Por: Oziel Ramírez
Quizá quienes tengan el gusto por saber de Maquiavelo perciban que un texto intitulado como éste no puede sino inscribirse en la estela dejada por Althusser hace ya muchos años. O bueno, más o menos. Este último se interesó en el primero dado un cambio en sus derroteros intelectuales o tal vez del propio estructuralismo marxista, que buscaba una teoría política renovada hacia 1968. Así, las presentes líneas siguen, a su modo, el sendero trazado por su interrogante sobre lo cautivador que ha resultado el florentino para un género muy amplio de pensadores. Lo que me interesa, sucintamente, es hacer una reflexión a propósito de la inagotable novedad del autor de El Príncipe, lo sorprendente de su pluma, y el sobrecogimiento que embarga a quienes atienden sus palabras[1]. Porque, en efecto, lo que hizo no lo había hecho nadie, sus consejos eran indecibles y sus consideraciones son siempre pasmosas.
Por eso, en lo que sigue, abordaré algunas pequeñas consideraciones sobre el estatus de aquél célebre opúsculo fuera del ámbito académico, para luego pasar a tomar su exhortación al embuste como fuente de algunas preguntas que, pienso, invitan a reapropiarse de él en forma consecuente con la actualidad, la cual, por supuesto, solo ejemplificaré muy brevemente y no pretenderé definir.

Fuente: MPR GROUP
En ese orden de ideas, debo comenzar por reconocer que el texto es comentado entre los grandes públicos mediante una suerte de banalización o resignificación funcionalista que, yo diría, lo coloca lejos del talante inquisitivo que le dio lugar. Me refiero a una peculiaridad ampliamente conocida, a saber, la fortuita domesticación de sus líneas que aparece de vez en cuando allí donde se entrecruzan lectura y consumo. Es común acudir a librerías más o menos establecidas y encontrar El príncipe en la sección de los licuados de autoayuda y manuales para millonarios. La misma suerte corrió Sun Tzu. No es una queja total: he visto libros especializados siendo vendidos a precios bastante más accesibles cuando ocurre alguna confusión.

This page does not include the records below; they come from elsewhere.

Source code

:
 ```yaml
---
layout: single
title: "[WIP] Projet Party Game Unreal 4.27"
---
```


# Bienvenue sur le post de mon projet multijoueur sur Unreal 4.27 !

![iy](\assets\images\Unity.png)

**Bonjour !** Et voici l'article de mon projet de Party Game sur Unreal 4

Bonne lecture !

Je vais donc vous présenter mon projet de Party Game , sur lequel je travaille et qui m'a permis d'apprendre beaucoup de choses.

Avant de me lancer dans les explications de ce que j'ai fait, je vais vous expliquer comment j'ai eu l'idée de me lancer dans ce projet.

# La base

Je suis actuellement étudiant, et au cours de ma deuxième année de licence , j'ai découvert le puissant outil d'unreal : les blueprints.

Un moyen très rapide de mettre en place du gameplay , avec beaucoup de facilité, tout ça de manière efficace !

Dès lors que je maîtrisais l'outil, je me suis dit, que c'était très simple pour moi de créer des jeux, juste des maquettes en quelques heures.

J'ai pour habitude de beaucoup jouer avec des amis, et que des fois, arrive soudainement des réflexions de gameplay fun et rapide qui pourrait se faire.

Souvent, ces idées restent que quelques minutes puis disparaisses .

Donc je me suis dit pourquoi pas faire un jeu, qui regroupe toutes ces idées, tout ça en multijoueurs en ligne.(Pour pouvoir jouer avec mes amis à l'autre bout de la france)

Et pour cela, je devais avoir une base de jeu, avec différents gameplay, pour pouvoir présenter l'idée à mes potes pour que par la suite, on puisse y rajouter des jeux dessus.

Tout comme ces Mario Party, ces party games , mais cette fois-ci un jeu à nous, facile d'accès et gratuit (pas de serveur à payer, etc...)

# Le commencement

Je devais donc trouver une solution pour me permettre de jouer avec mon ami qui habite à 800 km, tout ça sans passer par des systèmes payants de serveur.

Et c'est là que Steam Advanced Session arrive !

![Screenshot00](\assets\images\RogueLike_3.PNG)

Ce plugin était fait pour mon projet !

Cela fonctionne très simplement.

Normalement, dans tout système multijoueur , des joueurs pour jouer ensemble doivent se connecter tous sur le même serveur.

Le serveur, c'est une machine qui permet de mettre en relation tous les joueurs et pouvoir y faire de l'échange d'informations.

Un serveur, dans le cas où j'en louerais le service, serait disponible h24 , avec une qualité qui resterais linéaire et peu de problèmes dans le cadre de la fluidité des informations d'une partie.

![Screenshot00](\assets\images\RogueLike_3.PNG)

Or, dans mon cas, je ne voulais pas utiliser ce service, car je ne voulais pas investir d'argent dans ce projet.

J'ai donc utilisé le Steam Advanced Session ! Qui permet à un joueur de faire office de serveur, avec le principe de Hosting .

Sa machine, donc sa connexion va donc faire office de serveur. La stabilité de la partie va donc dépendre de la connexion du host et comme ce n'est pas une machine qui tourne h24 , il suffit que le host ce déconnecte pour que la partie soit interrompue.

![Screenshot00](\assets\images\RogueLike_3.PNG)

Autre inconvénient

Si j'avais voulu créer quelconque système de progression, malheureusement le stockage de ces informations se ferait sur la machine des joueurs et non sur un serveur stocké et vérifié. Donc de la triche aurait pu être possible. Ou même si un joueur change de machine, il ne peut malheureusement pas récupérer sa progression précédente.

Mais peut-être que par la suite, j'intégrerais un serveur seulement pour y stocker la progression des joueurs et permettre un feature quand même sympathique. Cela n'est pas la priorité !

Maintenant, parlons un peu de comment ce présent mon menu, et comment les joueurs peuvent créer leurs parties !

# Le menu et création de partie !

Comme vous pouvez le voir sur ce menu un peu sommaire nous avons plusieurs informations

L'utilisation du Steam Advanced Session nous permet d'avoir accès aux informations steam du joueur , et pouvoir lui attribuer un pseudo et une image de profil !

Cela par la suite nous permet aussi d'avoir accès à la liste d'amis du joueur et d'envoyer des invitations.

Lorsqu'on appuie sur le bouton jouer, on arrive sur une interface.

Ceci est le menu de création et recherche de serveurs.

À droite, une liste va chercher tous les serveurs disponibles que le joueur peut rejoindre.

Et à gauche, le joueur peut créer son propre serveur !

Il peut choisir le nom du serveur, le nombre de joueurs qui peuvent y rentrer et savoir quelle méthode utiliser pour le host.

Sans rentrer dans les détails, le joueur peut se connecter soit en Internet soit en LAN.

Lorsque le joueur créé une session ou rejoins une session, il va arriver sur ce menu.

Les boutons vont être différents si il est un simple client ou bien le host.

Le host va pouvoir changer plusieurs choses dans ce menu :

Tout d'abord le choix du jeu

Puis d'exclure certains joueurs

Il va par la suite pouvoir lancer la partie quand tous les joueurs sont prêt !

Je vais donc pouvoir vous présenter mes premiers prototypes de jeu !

De todos modos, cualquiera que sea la motivación, leerlo siempre será mejor que no leerlo. Lo que quiero decir, no obstante, es que esa sensación de novedad que se desliza entre sus páginas —esa que Althusser describe con vehemencia—, no tiene que ver con las trivialidades del marketing. La clave está en la vaguedad con la que se aplica el adjetivo clásico. Comentar algo inédito de un texto con ese estatus siempre es difícil, siempre parece que ya se dijo todo. Un libro tenido en tan alta estima parece agotarse a sí mismo; no se le quita ni se le añade nada, de tal suerte que se le acepta como intemporal o se le abandona en el pasado. Pese a eso, el escrito del florentino, igual que todos los que valen la pena, se resiste a semejante reducción. De él no se ha dicho todo, sino que todos tienen algo que decir a su cuenta, por lo cual, y con esto remato este rodeo, siempre está en condición de dialogar con el presente.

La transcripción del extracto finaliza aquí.